[Dataset entries]
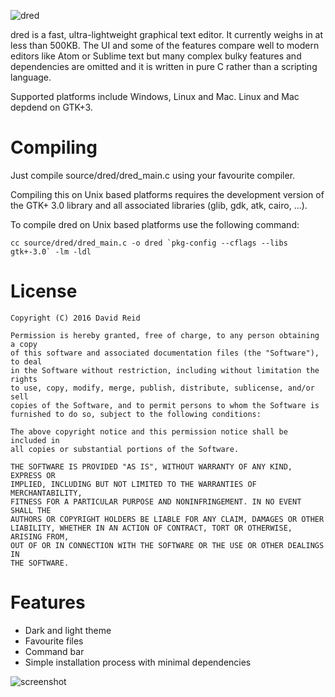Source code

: ![dred](http://dred.io/img/banner2_wide.png)

dred is a fast, ultra-lightweight graphical text editor. It currently weighs in at less
than 500KB. The UI and some of the features compare well to modern editors like Atom or Sublime text
but many complex bulky features and dependencies are omitted and it is written in pure C rather than a scripting language.

Supported platforms include Windows, Linux and Mac. Linux and Mac depdend on GTK+3.


Compiling
=========
Just compile source/dred/dred_main.c using your favourite compiler.

Compiling this on Unix based platforms requires the development version of the
GTK+ 3.0 library and all associated libraries (glib, gdk, atk, cairo, ...).

To compile dred on Unix based platforms use the following command:

    cc source/dred/dred_main.c -o dred `pkg-config --cflags --libs gtk+-3.0` -lm -ldl



License
=======

    Copyright (C) 2016 David Reid
    
    Permission is hereby granted, free of charge, to any person obtaining a copy
    of this software and associated documentation files (the "Software"), to deal
    in the Software without restriction, including without limitation the rights
    to use, copy, modify, merge, publish, distribute, sublicense, and/or sell
    copies of the Software, and to permit persons to whom the Software is
    furnished to do so, subject to the following conditions:
    
    The above copyright notice and this permission notice shall be included in
    all copies or substantial portions of the Software.
    
    THE SOFTWARE IS PROVIDED "AS IS", WITHOUT WARRANTY OF ANY KIND, EXPRESS OR
    IMPLIED, INCLUDING BUT NOT LIMITED TO THE WARRANTIES OF MERCHANTABILITY,
    FITNESS FOR A PARTICULAR PURPOSE AND NONINFRINGEMENT. IN NO EVENT SHALL THE
    AUTHORS OR COPYRIGHT HOLDERS BE LIABLE FOR ANY CLAIM, DAMAGES OR OTHER
    LIABILITY, WHETHER IN AN ACTION OF CONTRACT, TORT OR OTHERWISE, ARISING FROM,
    OUT OF OR IN CONNECTION WITH THE SOFTWARE OR THE USE OR OTHER DEALINGS IN
    THE SOFTWARE.

Features
========

* Dark and light theme
* Favourite files
* Command bar
* Simple installation process with minimal dependencies

![screenshot](http://dred.io/img/screenshot-1.jpg)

- WORK TO BE COMPLETED
All that belongs in the answer is the run of lines above from the line containing "The above copyright" through the line containing "IMPLIED, INCLUDING BUT", exactly as written.

- RESPONSE AREA
    The above copyright notice and this permission notice shall be included in
    all copies or substantial portions of the Software.
    
    THE SOFTWARE IS PROVIDED "AS IS", WITHOUT WARRANTY OF ANY KIND, EXPRESS OR
    IMPLIED, INCLUDING BUT NOT LIMITED TO THE WARRANTIES OF MERCHANTABILITY,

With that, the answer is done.